• Exercise details: In the material below, identify each line bearing the word "DoxyCompactItemize". Reproduce those lines.

• Material for the task:
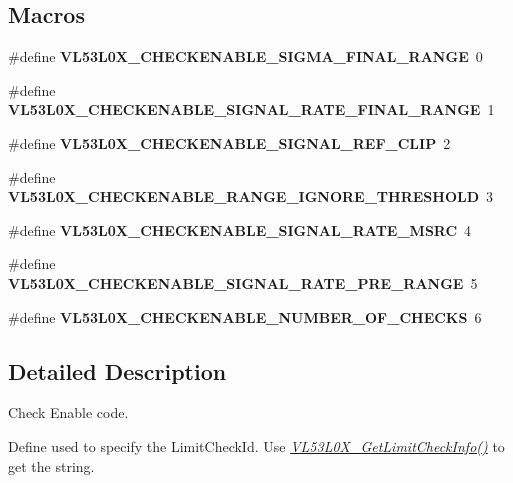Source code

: \subsection*{Macros}
\begin{DoxyCompactItemize}
\item 
\mbox{\label{group__VL53L0X__CheckEnable__group_ga2201b410d5221ebe2a6c151bd32f1cd9}} 
\#define {\bfseries V\+L53\+L0\+X\+\_\+\+C\+H\+E\+C\+K\+E\+N\+A\+B\+L\+E\+\_\+\+S\+I\+G\+M\+A\+\_\+\+F\+I\+N\+A\+L\+\_\+\+R\+A\+N\+GE}~0
\item 
\mbox{\label{group__VL53L0X__CheckEnable__group_ga2cd54f4e61f55a39e6bdb024014dbffd}} 
\#define {\bfseries V\+L53\+L0\+X\+\_\+\+C\+H\+E\+C\+K\+E\+N\+A\+B\+L\+E\+\_\+\+S\+I\+G\+N\+A\+L\+\_\+\+R\+A\+T\+E\+\_\+\+F\+I\+N\+A\+L\+\_\+\+R\+A\+N\+GE}~1
\item 
\mbox{\label{group__VL53L0X__CheckEnable__group_ga3a8bdb391251ba0706c448b147219020}} 
\#define {\bfseries V\+L53\+L0\+X\+\_\+\+C\+H\+E\+C\+K\+E\+N\+A\+B\+L\+E\+\_\+\+S\+I\+G\+N\+A\+L\+\_\+\+R\+E\+F\+\_\+\+C\+L\+IP}~2
\item 
\mbox{\label{group__VL53L0X__CheckEnable__group_ga26fd8247e6738e14fa805c98c96fdbde}} 
\#define {\bfseries V\+L53\+L0\+X\+\_\+\+C\+H\+E\+C\+K\+E\+N\+A\+B\+L\+E\+\_\+\+R\+A\+N\+G\+E\+\_\+\+I\+G\+N\+O\+R\+E\+\_\+\+T\+H\+R\+E\+S\+H\+O\+LD}~3
\item 
\mbox{\label{group__VL53L0X__CheckEnable__group_ga801ff9210173264de83628bcf0993885}} 
\#define {\bfseries V\+L53\+L0\+X\+\_\+\+C\+H\+E\+C\+K\+E\+N\+A\+B\+L\+E\+\_\+\+S\+I\+G\+N\+A\+L\+\_\+\+R\+A\+T\+E\+\_\+\+M\+S\+RC}~4
\item 
\mbox{\label{group__VL53L0X__CheckEnable__group_ga71bd7d9eeb02a86282dff820962e3106}} 
\#define {\bfseries V\+L53\+L0\+X\+\_\+\+C\+H\+E\+C\+K\+E\+N\+A\+B\+L\+E\+\_\+\+S\+I\+G\+N\+A\+L\+\_\+\+R\+A\+T\+E\+\_\+\+P\+R\+E\+\_\+\+R\+A\+N\+GE}~5
\item 
\mbox{\label{group__VL53L0X__CheckEnable__group_ga91e1d823cc96fc1c11e0c9b64247b257}} 
\#define {\bfseries V\+L53\+L0\+X\+\_\+\+C\+H\+E\+C\+K\+E\+N\+A\+B\+L\+E\+\_\+\+N\+U\+M\+B\+E\+R\+\_\+\+O\+F\+\_\+\+C\+H\+E\+C\+KS}~6
\end{DoxyCompactItemize}


\subsection{Detailed Description}
Check Enable code. 

Define used to specify the Limit\+Check\+Id. Use {\itshape \hyperlink{group__VL53L0X__parameters__group_ga4155c6a50a3eaf215d686759022a68f8}{V\+L53\+L0\+X\+\_\+\+Get\+Limit\+Check\+Info()}} to get the string.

• Result for this exercise:
\begin{DoxyCompactItemize}
\end{DoxyCompactItemize}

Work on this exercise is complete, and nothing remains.